また、厚肉部と薄肉部との数や寸法等は図示例に限定されるものではなく、複数の厚肉部どうし、薄肉部どうしの厚さや幅をそれぞれ同じ寸法に設定してもよいし、それぞれ異なる寸法に設定したものとしてもよい。
2 平ロール
3 大径部
4 小径部
5 平板状素材
6 薄肉部
7 厚肉部
8 異形断面条
11 側面(傾斜面)
12 凸条部
13 側面(傾斜面)
14 溝状部
21 段付きロール
22 凸条部
23 側面(傾斜面)
Claims (2)
- 複数の大径部と小径部とが交互に並んだ段付きロールと、該段付きロールと平行に配置した平ロールとの間で平板状素材を圧延して、複数の厚肉部と薄肉部とが幅方向に並んだ異形断面条を製造する方法であって、前記段付きロールと平ロールとの間で前記平板状素材を圧延するに際し、該平板状素材の幅方向の両端部に、前記段付きロールの小径部により厚肉部を形成しつつ、該小径部から突出し外周端から半径方向内方に向かうにしたがって前記大径部の側面に漸次近づく方向に傾斜する傾斜面が形成された凸条部により前記厚肉部の端縁部の少なくとも一部を幅方向の内方に向けて押圧加工し、前記厚肉部の端縁部を押圧加工して形成される端縁溝部の深さは、該厚肉部の厚さをTとするとき、0.2×T〜0.9×Tの範囲内に設定されることを特徴とする異形断面条の製造方法。

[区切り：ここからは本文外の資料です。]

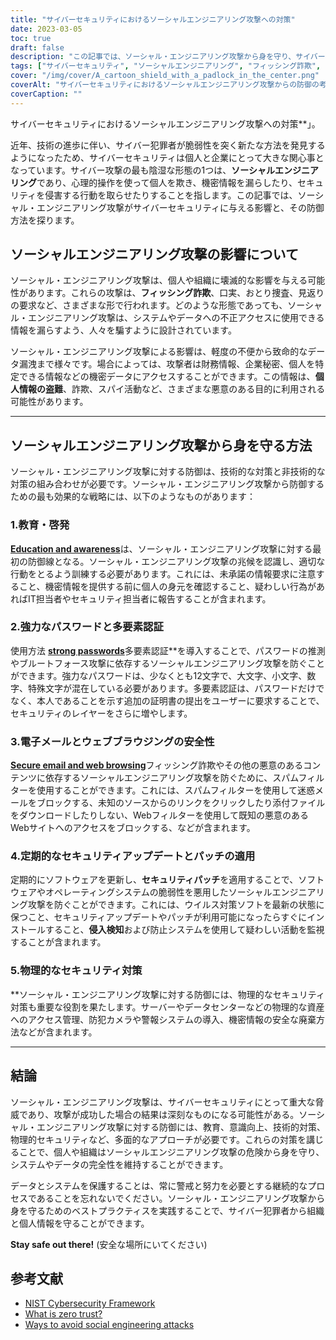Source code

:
 ```yaml
---
title: "サイバーセキュリティにおけるソーシャルエンジニアリング攻撃への対策"
date: 2023-03-05
toc: true
draft: false
description: "この記事では、ソーシャル・エンジニアリング攻撃から身を守り、サイバー犯罪者からデータを保護する方法についてご紹介します。"
tags: ["サイバーセキュリティ", "ソーシャルエンジニアリング", "フィッシング詐欺", "多要素認証", "セキュリティアップデート", "パスワードセキュリティ", "ウェブセキュリティ", "情報漏えい", "ITセキュリティ", "こじんじょうほうぬすみ", "不正防止", "スパイ防止", "テクニカルセキュリティ", "物理的安全保護", "情報セキュリティ", "サイバー犯罪防止", "侵入検知", "セキュリティパッチ", "社員教育", "データ保護"]
cover: "/img/cover/A_cartoon_shield_with_a_padlock_in_the_center.png"
coverAlt: "サイバーセキュリティにおけるソーシャルエンジニアリング攻撃からの防御の考え方を表現した、中央に南京錠が付いた漫画の盾です"
coverCaption: ""
---
```

サイバーセキュリティにおけるソーシャルエンジニアリング攻撃への対策**」。

近年、技術の進歩に伴い、サイバー犯罪者が脆弱性を突く新たな方法を発見するようになったため、サイバーセキュリティは個人と企業にとって大きな関心事となっています。サイバー攻撃の最も陰湿な形態の1つは、**ソーシャルエンジニアリング**であり、心理的操作を使って個人を欺き、機密情報を漏らしたり、セキュリティを侵害する行動を取らせたりすることを指します。この記事では、ソーシャル・エンジニアリング攻撃がサイバーセキュリティに与える影響と、その防御方法を探ります。

## ソーシャルエンジニアリング攻撃の影響について

ソーシャル・エンジニアリング攻撃は、個人や組織に壊滅的な影響を与える可能性があります。これらの攻撃は、**フィッシング詐欺**、口実、おとり捜査、見返りの要求など、さまざまな形で行われます。どのような形態であっても、ソーシャル・エンジニアリング攻撃は、システムやデータへの不正アクセスに使用できる情報を漏らすよう、人々を騙すように設計されています。

ソーシャル・エンジニアリング攻撃による影響は、軽度の不便から致命的なデータ漏洩まで様々です。場合によっては、攻撃者は財務情報、企業秘密、個人を特定できる情報などの機密データにアクセスすることができます。この情報は、**個人情報の盗難**、詐欺、スパイ活動など、さまざまな悪意のある目的に利用される可能性があります。

______

## ソーシャルエンジニアリング攻撃から身を守る方法

ソーシャル・エンジニアリング攻撃に対する防御は、技術的な対策と非技術的な対策の組み合わせが必要です。ソーシャル・エンジニアリング攻撃から防御するための最も効果的な戦略には、以下のようなものがあります：

### 1.教育・啓発

[**Education and awareness**](https://simeononsecurity.com/articles/how-to-build-and-manage-an-effective-cybersecurity-awareness-training-program/)は、ソーシャル・エンジニアリング攻撃に対する最初の防御線となる。ソーシャル・エンジニアリング攻撃の兆候を認識し、適切な行動をとるよう訓練する必要があります。これには、未承諾の情報要求に注意すること、機密情報を提供する前に個人の身元を確認すること、疑わしい行為があればIT担当者やセキュリティ担当者に報告することが含まれます。

### 2.強力なパスワードと多要素認証

使用方法 [**strong passwords**](https://simeononsecurity.com/articles/the-importance-of-password-security-and-best-practices/)多要素認証**を導入することで、パスワードの推測やブルートフォース攻撃に依存するソーシャルエンジニアリング攻撃を防ぐことができます。強力なパスワードは、少なくとも12文字で、大文字、小文字、数字、特殊文字が混在している必要があります。多要素認証は、パスワードだけでなく、本人であることを示す追加の証明書の提出をユーザーに要求することで、セキュリティのレイヤーをさらに増やします。

### 3.電子メールとウェブブラウジングの安全性

[**Secure email and web browsing**](https://simeononsecurity.com/recommendations/email)フィッシング詐欺やその他の悪意のあるコンテンツに依存するソーシャルエンジニアリング攻撃を防ぐために、スパムフィルターを使用することができます。これには、スパムフィルターを使用して迷惑メールをブロックする、未知のソースからのリンクをクリックしたり添付ファイルをダウンロードしたりしない、Webフィルターを使用して既知の悪意のあるWebサイトへのアクセスをブロックする、などが含まれます。

### 4.定期的なセキュリティアップデートとパッチの適用

定期的にソフトウェアを更新し、**セキュリティパッチ**を適用することで、ソフトウェアやオペレーティングシステムの脆弱性を悪用したソーシャルエンジニアリング攻撃を防ぐことができます。これには、ウイルス対策ソフトを最新の状態に保つこと、セキュリティアップデートやパッチが利用可能になったらすぐにインストールすること、**侵入検知**および防止システムを使用して疑わしい活動を監視することが含まれます。

### 5.物理的なセキュリティ対策

**ソーシャル・エンジニアリング攻撃に対する防御には、物理的なセキュリティ対策も重要な役割を果たします。サーバーやデータセンターなどの物理的な資産へのアクセス管理、防犯カメラや警報システムの導入、機密情報の安全な廃棄方法などが含まれます。

______

## 結論

ソーシャル・エンジニアリング攻撃は、サイバーセキュリティにとって重大な脅威であり、攻撃が成功した場合の結果は深刻なものになる可能性がある。ソーシャル・エンジニアリング攻撃に対する防御には、教育、意識向上、技術的対策、物理的セキュリティなど、多面的なアプローチが必要です。これらの対策を講じることで、個人や組織はソーシャルエンジニアリング攻撃の危険から身を守り、システムやデータの完全性を維持することができます。

データとシステムを保護することは、常に警戒と努力を必要とする継続的なプロセスであることを忘れないでください。ソーシャル・エンジニアリング攻撃から身を守るためのベストプラクティスを実践することで、サイバー犯罪者から組織と個人情報を守ることができます。

**Stay safe out there!** (安全な場所にいてください)

## 参考文献

- [NIST Cybersecurity Framework](https://www.nist.gov/cyberframework)
- [What is zero trust?](https://www.csoonline.com/article/3247848/what-is-zero-trust-a-model-for-more-effective-security.html)
- [Ways to avoid social engineering attacks](https://usa.kaspersky.com/resource-center/threats/how-to-avoid-social-engineering-attacks)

- 複数の大径部と小径部とが交互に並んだ段付きロールと、該段付きロールと平行に配置した平ロールとの間で平板状素材を圧延して、複数の厚肉部と薄肉部とが幅方向に並んだ異形断面条を製造する装置であって、前記段付きロールの両端部に、前記平板状素材の幅方向両端部に厚肉部を形成する小径部が配置されるとともに、該小径部に、この小径部よりも大きい径を有し、前記厚肉部の端縁部を押圧加工する凸条部が、前記小径部に隣接する大径部の側面から間隔を開けて形成され、前記凸条部に、その外周端から半径方向内方に向かうにしたがって前記大径部の側面に漸次近づく方向に傾斜する傾斜面が形成されており、前記厚肉部の端縁部を押圧加工して形成される端縁溝部の深さは、該厚肉部の厚さをTとするとき、0.2×T〜0.9×Tの範囲内に設定されることを特徴とする異形断面条の製造装置。